Evimden uzakta olmaya alışmıştım bir süredir. Ama vatanımdan uzakta olma düşüncesi uçağa adımımı attığım ilk anda sardı dört bir yanımı. Araca bindikten hemen sonra havalimanına geçtik. Bizi Ayazın anne ve babası bekliyordu. Onlarla da vedalaştıktan sonra uçaktaki yerimize yerleştik.
Başta biraz tırstım ama Ayaz yanımda diye çok da sesimi çıkarmadım.

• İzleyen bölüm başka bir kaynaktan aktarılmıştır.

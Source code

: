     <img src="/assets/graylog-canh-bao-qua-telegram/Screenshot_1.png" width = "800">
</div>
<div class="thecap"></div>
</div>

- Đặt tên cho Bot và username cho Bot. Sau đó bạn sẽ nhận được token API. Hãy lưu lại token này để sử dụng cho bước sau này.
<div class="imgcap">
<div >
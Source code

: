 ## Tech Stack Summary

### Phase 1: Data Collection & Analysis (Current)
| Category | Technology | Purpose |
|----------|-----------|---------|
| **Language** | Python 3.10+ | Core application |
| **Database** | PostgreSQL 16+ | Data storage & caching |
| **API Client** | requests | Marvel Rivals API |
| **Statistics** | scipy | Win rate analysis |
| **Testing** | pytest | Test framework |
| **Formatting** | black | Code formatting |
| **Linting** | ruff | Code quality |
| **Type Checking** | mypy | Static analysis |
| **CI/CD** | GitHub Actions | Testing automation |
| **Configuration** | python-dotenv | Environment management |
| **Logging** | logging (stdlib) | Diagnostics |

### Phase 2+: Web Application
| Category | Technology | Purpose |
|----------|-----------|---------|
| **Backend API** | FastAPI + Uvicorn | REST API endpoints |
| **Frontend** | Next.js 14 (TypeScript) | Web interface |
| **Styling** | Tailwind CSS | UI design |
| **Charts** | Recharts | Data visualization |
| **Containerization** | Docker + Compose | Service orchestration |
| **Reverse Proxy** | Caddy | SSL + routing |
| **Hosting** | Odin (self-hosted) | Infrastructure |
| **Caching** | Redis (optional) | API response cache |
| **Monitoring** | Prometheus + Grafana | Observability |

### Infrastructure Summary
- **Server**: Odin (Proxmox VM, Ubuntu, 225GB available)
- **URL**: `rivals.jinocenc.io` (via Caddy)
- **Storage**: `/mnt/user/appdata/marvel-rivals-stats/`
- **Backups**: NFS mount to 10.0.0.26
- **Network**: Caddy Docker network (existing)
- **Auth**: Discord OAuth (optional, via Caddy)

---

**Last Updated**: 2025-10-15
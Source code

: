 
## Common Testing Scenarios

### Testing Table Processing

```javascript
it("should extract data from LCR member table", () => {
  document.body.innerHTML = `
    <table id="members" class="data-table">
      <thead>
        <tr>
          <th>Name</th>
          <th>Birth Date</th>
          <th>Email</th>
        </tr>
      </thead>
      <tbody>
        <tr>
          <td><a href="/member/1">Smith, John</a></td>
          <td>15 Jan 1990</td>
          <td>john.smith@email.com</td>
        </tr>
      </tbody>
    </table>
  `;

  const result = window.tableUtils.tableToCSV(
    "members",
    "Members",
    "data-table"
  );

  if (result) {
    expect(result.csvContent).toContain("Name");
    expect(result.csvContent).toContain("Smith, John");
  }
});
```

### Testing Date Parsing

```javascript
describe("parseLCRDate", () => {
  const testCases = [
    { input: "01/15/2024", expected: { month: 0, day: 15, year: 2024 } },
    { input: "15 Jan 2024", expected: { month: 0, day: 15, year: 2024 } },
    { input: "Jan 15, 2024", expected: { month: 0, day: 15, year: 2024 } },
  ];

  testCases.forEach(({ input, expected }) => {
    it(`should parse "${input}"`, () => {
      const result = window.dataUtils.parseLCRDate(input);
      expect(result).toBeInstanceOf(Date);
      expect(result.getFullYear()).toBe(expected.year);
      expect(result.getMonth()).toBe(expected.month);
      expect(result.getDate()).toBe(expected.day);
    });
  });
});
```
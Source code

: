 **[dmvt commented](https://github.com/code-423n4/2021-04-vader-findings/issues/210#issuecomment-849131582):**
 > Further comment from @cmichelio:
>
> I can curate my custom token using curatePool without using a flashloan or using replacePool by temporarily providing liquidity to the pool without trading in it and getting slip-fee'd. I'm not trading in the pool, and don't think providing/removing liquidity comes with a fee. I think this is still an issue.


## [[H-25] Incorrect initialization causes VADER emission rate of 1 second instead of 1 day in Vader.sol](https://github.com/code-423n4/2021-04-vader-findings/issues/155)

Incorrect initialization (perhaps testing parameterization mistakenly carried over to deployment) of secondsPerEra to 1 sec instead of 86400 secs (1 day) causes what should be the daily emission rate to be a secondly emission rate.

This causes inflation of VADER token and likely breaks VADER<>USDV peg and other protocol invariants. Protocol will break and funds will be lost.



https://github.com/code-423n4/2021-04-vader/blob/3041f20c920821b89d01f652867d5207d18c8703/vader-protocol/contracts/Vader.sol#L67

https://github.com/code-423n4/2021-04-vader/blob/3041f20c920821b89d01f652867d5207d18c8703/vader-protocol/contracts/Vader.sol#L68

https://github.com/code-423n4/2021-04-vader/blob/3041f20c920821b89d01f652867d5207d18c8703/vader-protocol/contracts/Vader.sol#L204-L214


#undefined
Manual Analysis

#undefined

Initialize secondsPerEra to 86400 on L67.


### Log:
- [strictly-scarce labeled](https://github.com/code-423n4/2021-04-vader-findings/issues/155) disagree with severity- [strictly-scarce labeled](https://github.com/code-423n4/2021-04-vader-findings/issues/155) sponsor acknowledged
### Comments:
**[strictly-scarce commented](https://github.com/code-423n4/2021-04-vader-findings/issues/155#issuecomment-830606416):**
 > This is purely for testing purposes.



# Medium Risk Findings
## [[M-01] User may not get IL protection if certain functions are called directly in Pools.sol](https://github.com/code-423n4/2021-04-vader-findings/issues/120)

Dört saatlik yolculuğumuzun sona gelmek üzere olduğunu, Londra'ya geldiğimizi haber veren pilotlar sayesinde öğrendiğimde çok mutlu oldum. Jöle kıvamına geldiğim koltuktan kalkacağıma öyle mutluyum ki şu an anlatamam. Oturmak bana göre değil anladım.
Görevli kemerlerimizi bağlamamızı inişe geçeceğimizi söyledi. Ve çok geçmeden kendimizi yere basarken bulduk.
"Bir daha kolay kolay binmem bu alete Ayaz haberin olsun" dedim havalimanına giriş yaparken. O kadar yoğun ki havaalanı, Ayaz'ı kaybedeceğim diye aklım çıkıyor.
"Birkaç hafta sonra geri dönelim dermişsin gibi geldi ama hadi bakalım. "Küçücük bir dil çıkarmış olabilirim Ayaz'a doğru kabul. Ama bence hak ediyor.
"Bizi kim almaya gelecek. Direk kendimiz mi geçeceğiz yoksa? Konuştun mu Cesur dedeyle? "
"Evet diğer girişte beklemeleri gerekiyor gidelim bakalım. Bavulları da alalım da gelir gelmez kimseye yük olmayalım değil mi abisinin gülü."
"Evet bende aynen öyle düşünmüştüm." Benim aklımdan çıkmış ki tamamen onlar.
Bavullarımızı da sapasağlam aldıktan sonra bizi bekledikleri yere doğru ilerledik. Kim gelecek acaba diye düşünürken karşımızdaki arabada hareketlilik oldu.
Hafif sakallı bir adam arabadan inip bize doğru el salladı, hemen arkasında da bana tatlı tatlı gülümseyen bir kadın indi araçtan.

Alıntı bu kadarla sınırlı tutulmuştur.